- **Exercise description**
Nothing but the lines from the one containing "- Use this if" through the one containing "- The buyer will pay an added 1% fee.", both included, should be given again, each exactly as written below.
********************
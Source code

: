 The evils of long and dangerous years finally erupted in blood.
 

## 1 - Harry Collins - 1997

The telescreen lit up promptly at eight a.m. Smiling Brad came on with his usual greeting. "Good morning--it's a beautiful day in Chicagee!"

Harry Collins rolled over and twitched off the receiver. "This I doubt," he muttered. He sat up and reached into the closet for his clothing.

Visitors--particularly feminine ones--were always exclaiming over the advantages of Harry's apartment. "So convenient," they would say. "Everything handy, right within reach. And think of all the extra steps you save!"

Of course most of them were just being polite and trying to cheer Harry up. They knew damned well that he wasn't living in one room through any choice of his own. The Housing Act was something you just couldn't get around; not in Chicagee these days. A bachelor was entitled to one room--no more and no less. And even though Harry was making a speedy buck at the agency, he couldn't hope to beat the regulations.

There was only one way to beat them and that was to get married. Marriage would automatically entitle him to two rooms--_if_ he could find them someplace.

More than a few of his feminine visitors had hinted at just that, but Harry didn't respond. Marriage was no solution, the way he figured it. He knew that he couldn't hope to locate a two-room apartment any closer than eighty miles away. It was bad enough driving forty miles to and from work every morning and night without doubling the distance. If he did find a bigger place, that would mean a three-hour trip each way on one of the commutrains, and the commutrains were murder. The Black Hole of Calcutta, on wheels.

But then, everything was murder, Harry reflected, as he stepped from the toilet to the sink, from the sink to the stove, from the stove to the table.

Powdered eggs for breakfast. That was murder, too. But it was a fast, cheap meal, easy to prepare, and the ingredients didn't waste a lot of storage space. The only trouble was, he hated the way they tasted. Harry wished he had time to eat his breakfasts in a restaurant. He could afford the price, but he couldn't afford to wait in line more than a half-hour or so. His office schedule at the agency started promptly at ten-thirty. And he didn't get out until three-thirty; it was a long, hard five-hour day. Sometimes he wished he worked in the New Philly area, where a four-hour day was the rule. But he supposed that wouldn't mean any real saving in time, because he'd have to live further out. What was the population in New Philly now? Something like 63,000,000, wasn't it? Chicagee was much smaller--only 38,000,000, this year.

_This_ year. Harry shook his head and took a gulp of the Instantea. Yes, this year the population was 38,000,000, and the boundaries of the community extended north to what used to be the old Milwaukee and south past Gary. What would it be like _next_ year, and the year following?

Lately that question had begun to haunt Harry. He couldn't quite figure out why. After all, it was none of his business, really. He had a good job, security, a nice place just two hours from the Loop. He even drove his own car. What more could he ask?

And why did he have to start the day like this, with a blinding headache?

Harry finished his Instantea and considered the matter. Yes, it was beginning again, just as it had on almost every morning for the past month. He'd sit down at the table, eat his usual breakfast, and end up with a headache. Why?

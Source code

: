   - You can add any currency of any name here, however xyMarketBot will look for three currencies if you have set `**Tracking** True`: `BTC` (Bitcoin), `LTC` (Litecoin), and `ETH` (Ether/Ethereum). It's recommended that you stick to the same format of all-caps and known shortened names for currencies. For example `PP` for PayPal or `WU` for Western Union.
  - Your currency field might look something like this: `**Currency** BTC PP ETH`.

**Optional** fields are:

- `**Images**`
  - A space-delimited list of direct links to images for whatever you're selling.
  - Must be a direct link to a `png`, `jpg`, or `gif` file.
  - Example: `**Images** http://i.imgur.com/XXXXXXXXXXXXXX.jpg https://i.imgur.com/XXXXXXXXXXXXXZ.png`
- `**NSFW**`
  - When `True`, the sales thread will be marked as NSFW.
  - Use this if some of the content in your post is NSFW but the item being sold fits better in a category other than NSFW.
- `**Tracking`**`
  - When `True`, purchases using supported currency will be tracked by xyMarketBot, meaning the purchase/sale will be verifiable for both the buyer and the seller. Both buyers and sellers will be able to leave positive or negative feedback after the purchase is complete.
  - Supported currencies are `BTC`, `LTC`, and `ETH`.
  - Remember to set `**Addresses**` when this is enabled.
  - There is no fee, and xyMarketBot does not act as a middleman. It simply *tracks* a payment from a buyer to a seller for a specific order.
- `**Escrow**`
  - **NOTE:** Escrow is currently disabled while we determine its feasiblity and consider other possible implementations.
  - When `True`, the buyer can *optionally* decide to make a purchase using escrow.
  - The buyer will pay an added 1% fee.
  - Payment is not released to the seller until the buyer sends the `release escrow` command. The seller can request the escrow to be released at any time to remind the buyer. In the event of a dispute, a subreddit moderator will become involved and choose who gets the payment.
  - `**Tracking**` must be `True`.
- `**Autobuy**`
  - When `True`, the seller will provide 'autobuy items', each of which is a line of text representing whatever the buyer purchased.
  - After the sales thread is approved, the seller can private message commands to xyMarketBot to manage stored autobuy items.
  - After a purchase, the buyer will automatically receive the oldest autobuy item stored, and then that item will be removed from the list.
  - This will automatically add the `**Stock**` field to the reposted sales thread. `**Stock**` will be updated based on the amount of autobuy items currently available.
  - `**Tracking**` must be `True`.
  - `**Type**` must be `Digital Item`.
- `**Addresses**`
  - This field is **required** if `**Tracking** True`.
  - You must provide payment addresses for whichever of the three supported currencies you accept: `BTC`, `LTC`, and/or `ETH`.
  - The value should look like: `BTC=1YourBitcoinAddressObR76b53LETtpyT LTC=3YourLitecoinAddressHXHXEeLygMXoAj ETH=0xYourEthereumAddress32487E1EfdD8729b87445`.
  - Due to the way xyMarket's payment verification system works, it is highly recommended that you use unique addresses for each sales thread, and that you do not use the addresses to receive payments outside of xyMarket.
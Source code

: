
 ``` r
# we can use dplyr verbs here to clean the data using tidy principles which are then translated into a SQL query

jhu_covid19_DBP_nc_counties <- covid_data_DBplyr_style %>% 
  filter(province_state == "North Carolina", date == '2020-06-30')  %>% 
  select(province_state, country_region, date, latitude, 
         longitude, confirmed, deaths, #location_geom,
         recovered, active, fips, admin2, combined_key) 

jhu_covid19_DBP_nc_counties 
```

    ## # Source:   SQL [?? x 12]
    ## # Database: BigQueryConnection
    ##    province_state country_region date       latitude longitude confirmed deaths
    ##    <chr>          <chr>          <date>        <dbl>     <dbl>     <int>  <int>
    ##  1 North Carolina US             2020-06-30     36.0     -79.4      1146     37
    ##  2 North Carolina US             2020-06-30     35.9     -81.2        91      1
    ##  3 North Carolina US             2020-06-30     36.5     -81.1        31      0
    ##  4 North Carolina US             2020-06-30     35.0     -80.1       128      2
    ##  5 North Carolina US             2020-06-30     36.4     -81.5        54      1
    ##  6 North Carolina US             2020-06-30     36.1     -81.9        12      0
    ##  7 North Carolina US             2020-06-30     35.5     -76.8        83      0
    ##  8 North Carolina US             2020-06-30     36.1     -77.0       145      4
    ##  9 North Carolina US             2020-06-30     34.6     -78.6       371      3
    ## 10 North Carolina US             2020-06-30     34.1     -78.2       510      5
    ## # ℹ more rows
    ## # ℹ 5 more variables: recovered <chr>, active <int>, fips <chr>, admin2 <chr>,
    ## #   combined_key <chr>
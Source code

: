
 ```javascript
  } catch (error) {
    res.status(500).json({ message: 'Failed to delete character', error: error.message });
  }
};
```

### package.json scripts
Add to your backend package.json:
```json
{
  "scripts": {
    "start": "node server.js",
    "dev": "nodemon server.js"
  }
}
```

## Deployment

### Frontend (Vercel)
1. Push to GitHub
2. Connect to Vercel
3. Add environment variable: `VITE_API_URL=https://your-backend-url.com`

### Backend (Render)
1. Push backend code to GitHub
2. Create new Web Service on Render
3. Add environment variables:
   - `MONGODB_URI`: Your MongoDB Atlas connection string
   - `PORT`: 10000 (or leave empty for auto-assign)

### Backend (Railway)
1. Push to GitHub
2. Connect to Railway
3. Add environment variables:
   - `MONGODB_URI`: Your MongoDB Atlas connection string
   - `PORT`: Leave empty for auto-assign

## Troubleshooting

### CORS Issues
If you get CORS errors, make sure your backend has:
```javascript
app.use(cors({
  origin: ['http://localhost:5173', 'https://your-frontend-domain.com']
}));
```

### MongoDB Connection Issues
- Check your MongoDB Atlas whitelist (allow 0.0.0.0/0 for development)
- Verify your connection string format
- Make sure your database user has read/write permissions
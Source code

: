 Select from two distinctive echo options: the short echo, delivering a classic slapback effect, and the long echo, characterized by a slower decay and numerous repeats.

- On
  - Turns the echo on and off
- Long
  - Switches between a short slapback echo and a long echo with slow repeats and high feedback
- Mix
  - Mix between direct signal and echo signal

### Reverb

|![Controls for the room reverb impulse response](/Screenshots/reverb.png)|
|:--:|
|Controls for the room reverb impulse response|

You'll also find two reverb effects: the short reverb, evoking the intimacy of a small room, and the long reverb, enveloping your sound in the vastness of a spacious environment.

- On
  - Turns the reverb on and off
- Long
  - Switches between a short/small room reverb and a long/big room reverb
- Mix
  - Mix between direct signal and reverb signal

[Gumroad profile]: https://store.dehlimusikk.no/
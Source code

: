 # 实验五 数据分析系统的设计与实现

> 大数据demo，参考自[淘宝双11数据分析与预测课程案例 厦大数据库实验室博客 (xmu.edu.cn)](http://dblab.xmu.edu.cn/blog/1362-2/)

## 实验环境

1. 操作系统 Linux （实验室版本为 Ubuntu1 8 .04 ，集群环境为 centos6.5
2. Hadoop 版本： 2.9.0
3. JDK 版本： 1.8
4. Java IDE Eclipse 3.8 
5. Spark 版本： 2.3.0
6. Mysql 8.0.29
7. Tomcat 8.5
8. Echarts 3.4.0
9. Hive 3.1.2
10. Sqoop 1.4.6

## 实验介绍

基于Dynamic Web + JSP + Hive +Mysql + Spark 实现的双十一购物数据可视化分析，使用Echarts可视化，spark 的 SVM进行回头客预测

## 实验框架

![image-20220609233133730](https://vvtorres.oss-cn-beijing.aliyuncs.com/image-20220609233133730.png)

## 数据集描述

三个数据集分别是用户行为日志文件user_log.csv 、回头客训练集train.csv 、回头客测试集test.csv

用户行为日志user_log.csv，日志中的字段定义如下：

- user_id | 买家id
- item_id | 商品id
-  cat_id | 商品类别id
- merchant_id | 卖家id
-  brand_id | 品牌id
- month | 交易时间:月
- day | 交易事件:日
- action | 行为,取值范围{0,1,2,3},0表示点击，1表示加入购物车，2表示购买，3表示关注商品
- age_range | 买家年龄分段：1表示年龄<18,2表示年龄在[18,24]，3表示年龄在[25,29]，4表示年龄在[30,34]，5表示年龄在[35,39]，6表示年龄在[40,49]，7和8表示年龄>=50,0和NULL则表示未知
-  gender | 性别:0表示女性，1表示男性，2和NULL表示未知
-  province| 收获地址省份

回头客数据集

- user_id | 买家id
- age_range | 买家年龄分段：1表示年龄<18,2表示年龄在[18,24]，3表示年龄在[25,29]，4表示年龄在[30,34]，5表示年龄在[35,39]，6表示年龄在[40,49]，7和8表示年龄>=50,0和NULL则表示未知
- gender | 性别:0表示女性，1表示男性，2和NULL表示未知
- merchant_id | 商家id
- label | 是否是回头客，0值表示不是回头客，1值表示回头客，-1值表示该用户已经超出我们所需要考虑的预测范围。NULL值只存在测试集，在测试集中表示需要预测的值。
********************
- **Response to the task**
  - Use this if some of the content in your post is NSFW but the item being sold fits better in a category other than NSFW.
- `**Tracking`**`
  - When `True`, purchases using supported currency will be tracked by xyMarketBot, meaning the purchase/sale will be verifiable for both the buyer and the seller. Both buyers and sellers will be able to leave positive or negative feedback after the purchase is complete.
  - Supported currencies are `BTC`, `LTC`, and `ETH`.
  - Remember to set `**Addresses**` when this is enabled.
  - There is no fee, and xyMarketBot does not act as a middleman. It simply *tracks* a payment from a buyer to a seller for a specific order.
- `**Escrow**`
  - **NOTE:** Escrow is currently disabled while we determine its feasiblity and consider other possible implementations.
  - When `True`, the buyer can *optionally* decide to make a purchase using escrow.
  - The buyer will pay an added 1% fee.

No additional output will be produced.